Traveling around the Central Visayan Sea is such a breeze. We were all pleasantly surprised. From Tagbilaran, we took the fast, fast ferry to Dumaguete. Even though the water was choppy, it seemed like the boat didn't need to slow down for the waves. The ferry schedules are pretty regular and the safety record was OK. My only gripe was that Ocean Jet charged us for excess baggage, like a plane! (The other ferry company-- Weesam from Bacolod to Iloilo-- didn't.)

Dumaguete is such a cute little city. You can walk everywhere, or take a tricycle. There are hardly any cars, but lots of motorbikes, especially around Siliman University. They have a lot of spas around the city. Honey Bunny, Hot Tuna and I went for a foot spa and body massage for less than 1,000 pesos each. You can't get that anywhere else, I think.

Rizal Boulevard with its huge ancient trees seems to be the heart of the city.

We met the Sisters of Saint Paul of Chartres there.

Since I travel mostly for food, the most memorable part of our stay in Dumaguete was the sizzling bulalo at Dumaguete Royal Suite Inn. It's a whole beef shank served on a sizzling plate, with the marrow practically oozing out-- horror for health-conscious people, but heaven for me! It will definitely be on my list of to-do's when we go back.
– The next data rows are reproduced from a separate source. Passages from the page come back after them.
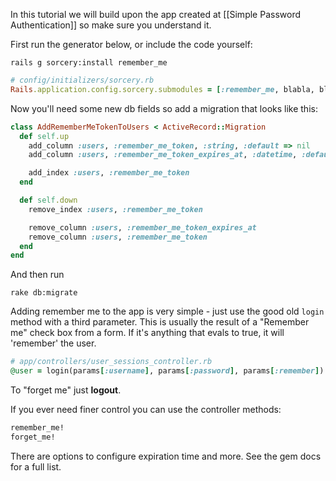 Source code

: In this tutorial we will build upon the app created at [[Simple Password Authentication]] so make sure you understand it.

First run the generator below, or include the code yourself:

    rails g sorcery:install remember_me


```ruby
# config/initializers/sorcery.rb
Rails.application.config.sorcery.submodules = [:remember_me, blabla, blablu, ...]
```

Now you'll need some new db fields so add a migration that looks like this:

```ruby
class AddRememberMeTokenToUsers < ActiveRecord::Migration
  def self.up
    add_column :users, :remember_me_token, :string, :default => nil
    add_column :users, :remember_me_token_expires_at, :datetime, :default => nil

    add_index :users, :remember_me_token
  end

  def self.down
    remove_index :users, :remember_me_token

    remove_column :users, :remember_me_token_expires_at
    remove_column :users, :remember_me_token
  end
end
```



And then run

    rake db:migrate

Adding remember me to the app is very simple - just use the good old `login` method with a third parameter.
This is usually the result of a "Remember me" check box from a form.
If it's anything that evals to true, it will 'remember' the user.

```ruby
# app/controllers/user_sessions_controller.rb
@user = login(params[:username], params[:password], params[:remember])
```

To "forget me" just **logout**.

If you ever need finer control you can use the controller methods:

```ruby
remember_me!
forget_me!
```

There are options to configure expiration time and more. See the gem docs for a full list. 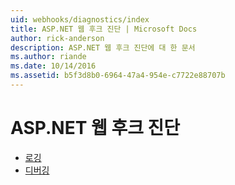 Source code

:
 ```yaml
---
uid: webhooks/diagnostics/index
title: ASP.NET 웹 후크 진단 | Microsoft Docs
author: rick-anderson
description: ASP.NET 웹 후크 진단에 대 한 문서
ms.author: riande
ms.date: 10/14/2016
ms.assetid: b5f3d8b0-6964-47a4-954e-c7722e88707b
---
```

# <a name="aspnet-webhooks-diagnostics"></a>ASP.NET 웹 후크 진단

* [로깅](logging.md)
* [디버깅](debugging.md)
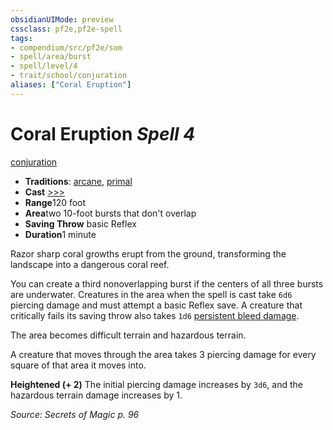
 ```yaml
---
obsidianUIMode: preview
cssclass: pf2e,pf2e-spell
tags:
- compendium/src/pf2e/som
- spell/area/burst
- spell/level/4
- trait/school/conjuration
aliases: ["Coral Eruption"]
---
```

# Coral Eruption *Spell 4*   
[conjuration](conjuration.md)  

- **Traditions**: [arcane](arcane.md), [primal](primal.md)
- **Cast** [>>>](chapter-9-playing-the-game.md#Actions "Three-Action") 
- **Range**120 foot
- **Area**two 10-foot bursts that don't overlap
- **Saving Throw**  basic Reflex
- **Duration**1 minute

Razor sharp coral growths erupt from the ground, transforming the landscape into a dangerous coral reef.

You can create a third nonoverlapping burst if the centers of all three bursts are underwater. Creatures in the area when the spell is cast take `6d6` piercing damage and must attempt a basic Reflex save. A creature that critically fails its saving throw also takes `1d6` [persistent bleed damage](conditions.md#Persistent%20Damage).

The area becomes difficult terrain and hazardous terrain.

A creature that moves through the area takes 3 piercing damage for every square of that area it moves into.

**Heightened (+ 2)** The initial piercing damage increases by `3d6`, and the hazardous terrain damage increases by 1.

*Source: Secrets of Magic p. 96* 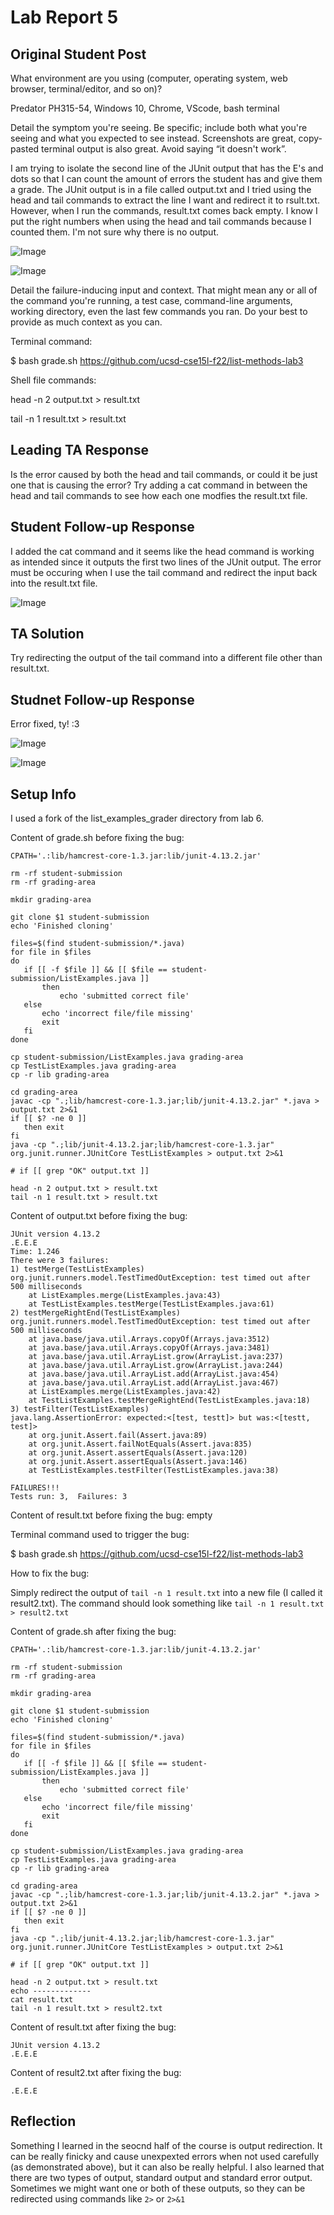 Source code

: # **Lab Report 5**
## Original Student Post
What environment are you using (computer, operating system, web browser, terminal/editor, and so on)?

  Predator PH315-54, Windows 10, Chrome, VScode, bash terminal

Detail the symptom you're seeing. Be specific; include both what you're seeing and what you expected to see instead.
Screenshots are great, copy-pasted terminal output is also great. Avoid saying “it doesn't work”.

  I am trying to isolate the second line of the JUnit output that has the E's and dots so that I can count the amount of
  errors the student has and give them a grade. The JUnit output is in a file called output.txt and I tried using the head 
  and tail commands to extract the line I want and redirect it to rsult.txt. However, when I run the commands, result.txt 
  comes back empty. I know I put the right numbers when using the head and tail commands because I counted them. I'm 
  not sure why there is no output.
  
  ![Image](lr5_1.png)
  
  ![Image](lr5_2.png)

Detail the failure-inducing input and context. That might mean any or all of the command you're running, a test case, command-line 
arguments, working directory, even the last few commands you ran. Do your best to provide as much context as you can.

  Terminal command: 
  
  $ bash grade.sh https://github.com/ucsd-cse15l-f22/list-methods-lab3
  
  Shell file commands:

  head -n 2 output.txt > result.txt
  
  tail -n 1 result.txt > result.txt
  
 ## Leading TA Response
 Is the error caused by both the head and tail commands, or could it be just one that is causing the error? Try adding a cat command in between
 the head and tail commands to see how each one modfies the result.txt file.
 
 ## Student Follow-up Response
 I added the cat command and it seems like the head command is working as intended since it outputs the first two lines of the JUnit output. The
 error must be occuring when I use the tail command and redirect the input back into the result.txt file.
 
 ![Image](lr5_3.png)
 
 ## TA Solution
 Try redirecting the output of the tail command into a different file other than result.txt.
 
 ## Studnet Follow-up Response
 Error fixed, ty! :3 
 
 ![Image](lr5_4.png)
 
 ![Image](lr5_5.png)
 
 ## Setup Info
 I used a fork of the list_examples_grader directory from lab 6. 
 
 Content of grade.sh before fixing the bug:
 
 ```
 CPATH='.:lib/hamcrest-core-1.3.jar:lib/junit-4.13.2.jar'

rm -rf student-submission
rm -rf grading-area

mkdir grading-area

git clone $1 student-submission
echo 'Finished cloning'

files=$(find student-submission/*.java)
for file in $files
do
    if [[ -f $file ]] && [[ $file == student-submission/ListExamples.java ]]
        then
            echo 'submitted correct file'
    else
        echo 'incorrect file/file missing'
        exit
    fi
done

cp student-submission/ListExamples.java grading-area
cp TestListExamples.java grading-area
cp -r lib grading-area

cd grading-area
javac -cp ".;lib/hamcrest-core-1.3.jar;lib/junit-4.13.2.jar" *.java > output.txt 2>&1
if [[ $? -ne 0 ]]
    then exit
fi
java -cp ".;lib/junit-4.13.2.jar;lib/hamcrest-core-1.3.jar" org.junit.runner.JUnitCore TestListExamples > output.txt 2>&1

# if [[ grep "OK" output.txt ]]

head -n 2 output.txt > result.txt
tail -n 1 result.txt > result.txt
```

Content of output.txt before fixing the bug:
```
JUnit version 4.13.2
.E.E.E
Time: 1.246
There were 3 failures:
1) testMerge(TestListExamples)
org.junit.runners.model.TestTimedOutException: test timed out after 500 milliseconds
	at ListExamples.merge(ListExamples.java:43)
	at TestListExamples.testMerge(TestListExamples.java:61)
2) testMergeRightEnd(TestListExamples)
org.junit.runners.model.TestTimedOutException: test timed out after 500 milliseconds
	at java.base/java.util.Arrays.copyOf(Arrays.java:3512)
	at java.base/java.util.Arrays.copyOf(Arrays.java:3481)
	at java.base/java.util.ArrayList.grow(ArrayList.java:237)
	at java.base/java.util.ArrayList.grow(ArrayList.java:244)
	at java.base/java.util.ArrayList.add(ArrayList.java:454)
	at java.base/java.util.ArrayList.add(ArrayList.java:467)
	at ListExamples.merge(ListExamples.java:42)
	at TestListExamples.testMergeRightEnd(TestListExamples.java:18)
3) testFilter(TestListExamples)
java.lang.AssertionError: expected:<[test, testt]> but was:<[testt, test]>
	at org.junit.Assert.fail(Assert.java:89)
	at org.junit.Assert.failNotEquals(Assert.java:835)
	at org.junit.Assert.assertEquals(Assert.java:120)
	at org.junit.Assert.assertEquals(Assert.java:146)
	at TestListExamples.testFilter(TestListExamples.java:38)

FAILURES!!!
Tests run: 3,  Failures: 3

```

Content of result.txt before fixing the bug: empty

Terminal command used to trigger the bug:

$ bash grade.sh https://github.com/ucsd-cse15l-f22/list-methods-lab3

How to fix the bug:

Simply redirect the output of `tail -n 1 result.txt` into a new file (I called it result2.txt).
The command should look something like `tail -n 1 result.txt > result2.txt`

Content of grade.sh after fixing the bug:
 
 ```
 CPATH='.:lib/hamcrest-core-1.3.jar:lib/junit-4.13.2.jar'

rm -rf student-submission
rm -rf grading-area

mkdir grading-area

git clone $1 student-submission
echo 'Finished cloning'

files=$(find student-submission/*.java)
for file in $files
do
    if [[ -f $file ]] && [[ $file == student-submission/ListExamples.java ]]
        then
            echo 'submitted correct file'
    else
        echo 'incorrect file/file missing'
        exit
    fi
done

cp student-submission/ListExamples.java grading-area
cp TestListExamples.java grading-area
cp -r lib grading-area

cd grading-area
javac -cp ".;lib/hamcrest-core-1.3.jar;lib/junit-4.13.2.jar" *.java > output.txt 2>&1
if [[ $? -ne 0 ]]
    then exit
fi
java -cp ".;lib/junit-4.13.2.jar;lib/hamcrest-core-1.3.jar" org.junit.runner.JUnitCore TestListExamples > output.txt 2>&1

# if [[ grep "OK" output.txt ]]

head -n 2 output.txt > result.txt
echo -------------
cat result.txt
tail -n 1 result.txt > result2.txt
```

Content of result.txt after fixing the bug: 
```
JUnit version 4.13.2
.E.E.E

```

Content of result2.txt after fixing the bug:
```
.E.E.E

```

## Reflection
Something I learned in the seocnd half of the course is output redirection. It can be really finicky and cause unexpexted errors when not used carefully (as demonstrated above), but it can also be really helpful. I also learned that there are two types of output, standard output and standard error output. Sometimes we might want one or both of these outputs, so they can be redirected using commands like `2>` or `2>&1`
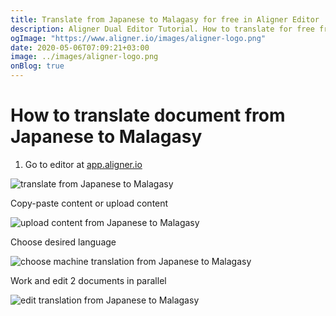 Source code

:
 ```yaml
---
title: Translate from Japanese to Malagasy for free in Aligner Editor
description: Aligner Dual Editor Tutorial. How to translate for free from Japanese to Malagasy. Aligner is multilingual document management platform. 
ogImage: "https://www.aligner.io/images/aligner-logo.png"
date: 2020-05-06T07:09:21+03:00
image: ../images/aligner-logo.png
onBlog: true
---
```


# How to translate document from Japanese to Malagasy

1. Go to editor at [app.aligner.io](https://app.aligner.io "Aligner App web page")

![translate from Japanese to Malagasy](../aligner-blank-editor.png "translate from Japanese to Malagasy")

Copy-paste content or upload content

![upload content from Japanese to Malagasy](../aligner-uploaded-document.png "upload content from Japanese to Malagasy")

Choose desired language

![choose machine translation from Japanese to Malagasy](../aligner-language-dropdown.png "choose machine translation from Japanese to Malagasy")

Work and edit 2 documents in parallel

![edit translation from Japanese to Malagasy](../aligner-double-sitded-editor.png "edit translation from Japanese to Malagasy")

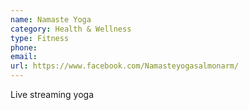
 ```yaml
---
name: Namaste Yoga
category: Health & Wellness
type: Fitness
phone: 
email: 
url: https://www.facebook.com/Namasteyogasalmonarm/
---
```


Live streaming yoga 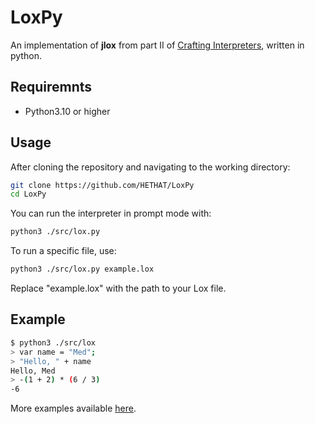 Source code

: # LoxPy

An implementation of **jlox** from part II of [Crafting Interpreters](https://www.craftinginterpreters.com/), written in python.

## Requiremnts

- Python3.10 or higher

## Usage

After cloning the repository and navigating to the working directory:

```bash
git clone https://github.com/HETHAT/LoxPy
cd LoxPy
```

You can run the interpreter in prompt mode with:

```bash
python3 ./src/lox.py
```

To run a specific file, use:

```bash
python3 ./src/lox.py example.lox
```

Replace "example.lox" with the path to your Lox file.

## Example

```bash
$ python3 ./src/lox
> var name = "Med";
> "Hello, " + name
Hello, Med
> -(1 + 2) * (6 / 3)
-6
```

More examples available [here](/examples).
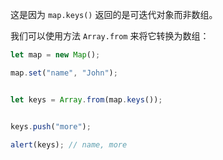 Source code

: 
这是因为 `map.keys()` 返回的是可迭代对象而非数组。

我们可以使用方法 `Array.from` 来将它转换为数组：


```js
let map = new Map();

map.set("name", "John");


let keys = Array.from(map.keys());


keys.push("more");

alert(keys); // name, more
```
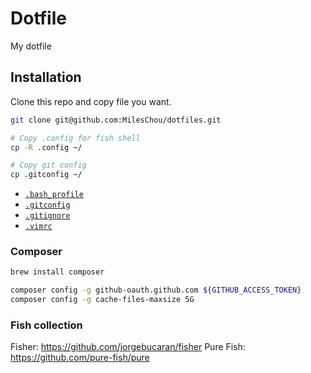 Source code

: # Dotfile

My dotfile

## Installation

Clone this repo and copy file you want.

```bash
git clone git@github.com:MilesChou/dotfiles.git

# Copy .config for fish shell
cp -R .config ~/

# Copy git config
cp .gitconfig ~/
```

* [`.bash_profile`](.bash_profile)
* [`.gitconfig`](.gitconfig)
* [`.gitignore`](.gitignore)
* [`.vimrc`](.vimrc)

### Composer

```bash
brew install composer

composer config -g github-oauth.github.com ${GITHUB_ACCESS_TOKEN}
composer config -g cache-files-maxsize 5G
```

### Fish collection

Fisher: https://github.com/jorgebucaran/fisher
Pure Fish: https://github.com/pure-fish/pure
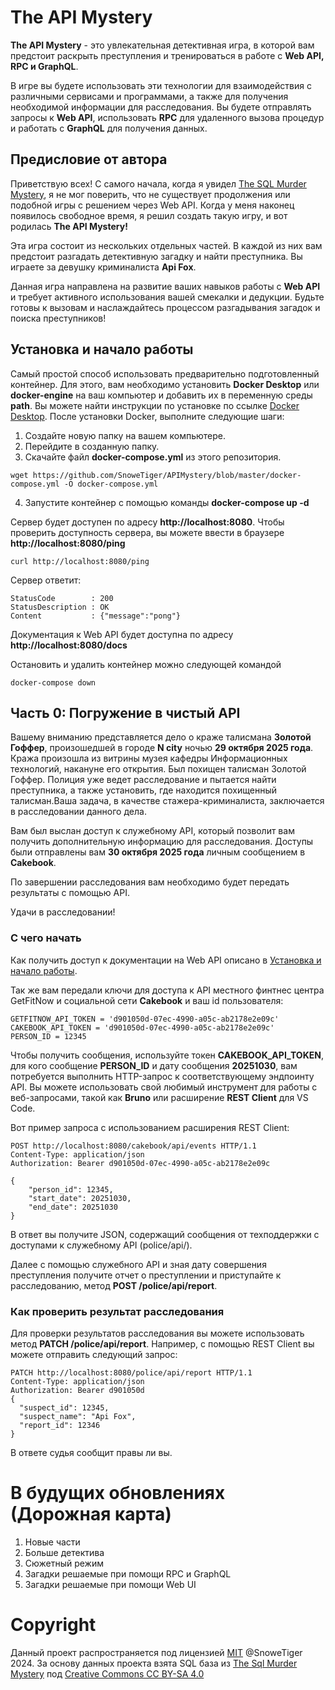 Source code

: # The API Mystery

**The API Mystery** - это увлекательная детективная игра, в которой вам предстоит раскрыть преступления и тренироваться в работе с **Web API, RPC и GraphQL**.

В игре вы будете использовать эти технологии для взаимодействия с различными сервисами и программами, а также для получения необходимой информации для расследования. Вы будете отправлять запросы к **Web API**, использовать **RPC** для удаленного вызова процедур и работать с **GraphQL** для получения данных.

## Предисловие от автора

Приветствую всех! С самого начала, когда я увидел [The SQL Murder Mystery](https://mystery.knightlab.com/), я не мог поверить, что не существует продолжения или подобной игры с решением через Web API. Когда у меня наконец появилось свободное время, я решил создать такую игру, и вот родилась **The API Mystery!**

Эта игра состоит из нескольких отдельных частей. В каждой из них вам предстоит разгадать детективную загадку и найти преступника. Вы играете за девушку криминалиста **Api Fox**.

Данная игра направлена на развитие ваших навыков работы с **Web API** и требует активного использования вашей смекалки и дедукции. Будьте готовы к вызовам и наслаждайтесь процессом разгадывания загадок и поиска преступников!

## Установка и начало работы

Самый простой способ использовать предварительно подготовленный контейнер. Для этого, вам необходимо установить **Docker Desktop** или **docker-engine** на ваш компьютер и добавить их в переменную среды **path**. Вы можете найти инструкции по установке по ссылке [Docker Desktop](https://docs.docker.com/desktop/).
После установки Docker, выполните следующие шаги:

1. Создайте новую папку на вашем компьютере.
2. Перейдите в созданную папку.
3. Скачайте файл **docker-compose.yml** из этого репозитория.

```
wget https://github.com/SnoweTiger/APIMystery/blob/master/docker-compose.yml -O docker-compose.yml
```

4. Запустите контейнер с помощью команды **docker-compose up -d**

Сервер будет доступен по адресу **http://localhost:8080**. Чтобы проверить доступность сервера, вы можете ввести в браузере **http://localhost:8080/ping**

```
curl http://localhost:8080/ping
```

Сервер ответит:

```
StatusCode        : 200
StatusDescription : OK
Content           : {"message":"pong"}
```

Документация к Web API будет доступна по адресу **http://localhost:8080/docs**

Остановить и удалить контейнер можно следующей командой

```
docker-compose down
```

## Часть 0: Погружение в чистый API

Вашему вниманию представляется дело о краже талисмана **Золотой Гоффер**, произошедшей в городе **N city** ночью **29 октября 2025 года**. Кража произошла из витрины музея кафедры Информационных технологий, накануне его открытия. Был похищен талисман Золотой Гоффер. Полиция уже ведет расследование и пытается найти преступника, а также установить, где находится похищенный талисман.Ваша задача, в качестве стажера-криминалиста, заключается в расследовании данного дела.

Вам был выслан доступ к служебному API, который позволит вам получить дополнительную информацию для расследования. Доступы были отправлены вам **30 октября 2025 года** личным сообщением в **Cakebook**.

По завершении расследования вам необходимо будет передать результаты с помощью API.

Удачи в расследовании!

### С чего начать

Как получить доступ к документации на Web API описано в [Установка и начало работы](#установка-и-начало-работы).

Так же вам передали ключи для доступа к API местного финтнес центра GetFitNow и социальной сети **Cakebook** и ваш id пользователя:

```
GETFITNOW_API_TOKEN = 'd901050d-07ec-4990-a05c-ab2178e2e09c'
CAKEBOOK_API_TOKEN = 'd901050d-07ec-4990-a05c-ab2178e2e09c'
PERSON_ID = 12345
```

Чтобы получить сообщения, используйте токен **CAKEBOOK_API_TOKEN**, для кого сообщение **PERSON_ID** и дату сообщения **20251030**, вам потребуется выполнить HTTP-запрос к соответствующему эндпоинту API. Вы можете использовать свой любимый инструмент для работы с веб-запросами, такой как **Bruno** или расширение **REST Client** для VS Code.

Вот пример запроса с использованием расширения REST Client:

```
POST http://localhost:8080/cakebook/api/events HTTP/1.1
Content-Type: application/json
Authorization: Bearer d901050d-07ec-4990-a05c-ab2178e2e09c

{
    "person_id": 12345,
    "start_date": 20251030,
    "end_date": 20251030
}
```

В ответ вы получите JSON, содержащий сообщения от техподдержки с доступами к служебному API (police/api/).

Далее с помощью служебного API и зная дату совершения преступления получите отчет о преступлении и приступайте к расследованию, метод **POST /police/api/report**.

### Как проверить результат расследования

Для проверки результатов расследования вы можете использовать метод **PATCH /police/api/report**. Например, с помощью REST Client вы можете отправить следующий запрос:

```
PATCH http://localhost:8080/police/api/report HTTP/1.1
Content-Type: application/json
Authorization: Bearer d901050d
{
  "suspect_id": 12345,
  "suspect_name": "Api Fox",
  "report_id": 12346
}
```

В ответе судья сообщит правы ли вы.

# В будущих обновлениях (Дорожная карта)

1. Новые части
2. Больше детектива
3. Сюжетный режим
4. Загадки решаемые при помощи RPC и GraphQL
5. Загадки решаемые при помощи Web UI

# Copyright

Данный проект распространяется под лицензией [MIT](/LICENSE) @SnoweTiger 2024.
За основу данных проекта взята SQL база из [The Sql Murder Mystery](https://mystery.knightlab.com/)
под [Creative Commons CC BY-SA 4.0](https://creativecommons.org/licenses/by-sa/4.0/)

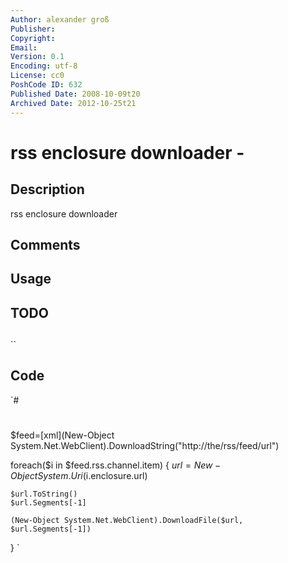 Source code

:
 ```yaml
---
Author: alexander groß
Publisher: 
Copyright: 
Email: 
Version: 0.1
Encoding: utf-8
License: cc0
PoshCode ID: 632
Published Date: 2008-10-09t20
Archived Date: 2012-10-25t21
---
```


# rss enclosure downloader - 

## Description

rss enclosure downloader

## Comments



## Usage



## TODO



## 

``

## Code

`#
 #
 $feed=[xml](New-Object System.Net.WebClient).DownloadString("http://the/rss/feed/url")
 
 foreach($i in $feed.rss.channel.item) {
 	$url = New-Object System.Uri($i.enclosure.url)
 
 	$url.ToString()
 	$url.Segments[-1]
 
 	(New-Object System.Net.WebClient).DownloadFile($url, $url.Segments[-1])
 }
`

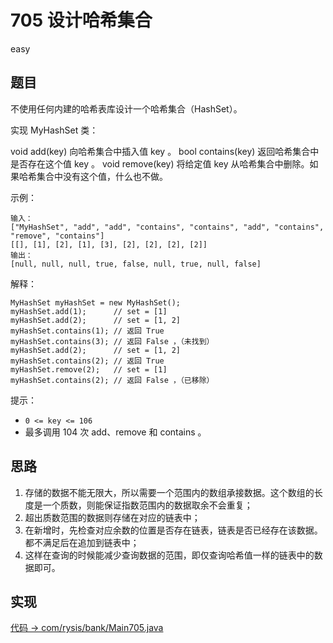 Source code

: # 705 设计哈希集合

easy

## 题目

不使用任何内建的哈希表库设计一个哈希集合（HashSet）。

实现 MyHashSet 类：

void add(key) 向哈希集合中插入值 key 。
bool contains(key) 返回哈希集合中是否存在这个值 key 。
void remove(key) 将给定值 key 从哈希集合中删除。如果哈希集合中没有这个值，什么也不做。

示例：
```
输入：
["MyHashSet", "add", "add", "contains", "contains", "add", "contains", "remove", "contains"]
[[], [1], [2], [1], [3], [2], [2], [2], [2]]
输出：
[null, null, null, true, false, null, true, null, false]
```
解释：
```
MyHashSet myHashSet = new MyHashSet();
myHashSet.add(1);      // set = [1]
myHashSet.add(2);      // set = [1, 2]
myHashSet.contains(1); // 返回 True
myHashSet.contains(3); // 返回 False ，（未找到）
myHashSet.add(2);      // set = [1, 2]
myHashSet.contains(2); // 返回 True
myHashSet.remove(2);   // set = [1]
myHashSet.contains(2); // 返回 False ，（已移除）
```

提示：

- `0 <= key <= 106`
- 最多调用 104 次 add、remove 和 contains 。

## 思路

1. 存储的数据不能无限大，所以需要一个范围内的数组承接数据。这个数组的长度是一个质数，则能保证指数范围内的数据取余不会重复；
2. 超出质数范围的数据则存储在对应的链表中；
3. 在新增时，先检查对应余数的位置是否存在链表，链表是否已经存在该数据。都不满足后在追加到链表中；
4. 这样在查询的时候能减少查询数据的范围，即仅查询哈希值一样的链表中的数据即可。

## 实现

[代码 -> com/rysis/bank/Main705.java](../../src/com/rysis/bank/Main705.java)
Waiting for our sizzling bulalo.

i see you

More tarsiers!

Tarsiers are primates, which means that they are related to us. Although they were once more widespread, all the species living today are found in Southeast Asia.

Its eyeball is bigger than its brain.

From Wikipedia: "Tarsiers have never formed successful breeding colonies in captivity, and when caged, tarsiers have been known to injure and even kill themselves because of the stress. One site having some success at restoring tarsier populations is in the Philippine Island of Bohol. The Philippine Tarsier Foundation has developed a large semi-wild enclosure that uses lights to attract the nocturnal insects that make up the tarsier's diet."

I heard that nowadays, tourists are not allowed to touch them anymore.

amazing race bohol edition

While doing some research for the Great Visayan Tour, I read about Rod in an online travel forum. He was highly recommended as a tour guide for Bohol, so I got in touch with him and made arrangements. Three of us (Hot Tuna, Bunny Rabbit and me), one van, eight hours, ten tourist spots. Count 'em:

1. The Blood Compact Site. (We still don't know which one is Sikatuna. All of them are wearing leather boots and are heavily-bearded.)

2. Baclayon Church. (Very ancient-looking.)

3. The largest python in captivity. (Did I mention that Hot Tuna is afraid of snakes?)
4. The tarsiers! (So cute. I could watch them for hours.)

5. Loboc River Cruise. (The most amazing thing about this cruise was the fact that the boat drivers couldn't see where they were going. Their view is literally blocked by the boat's body and the people on it.)

6. Chocolate Hills. (A must-see-before-I-die site.)

7. Man-made Forest. (Bunny Rabbit loves trees.)
8. The Hanging Bridge. (We stayed in the van. It was raining.)
9. Hinagdanan Cave. (It was dark. It's a cave!)
10. Alona Beach. (S'OK. What else can I say? I'm from Boracay-- one of the world's best beaches.)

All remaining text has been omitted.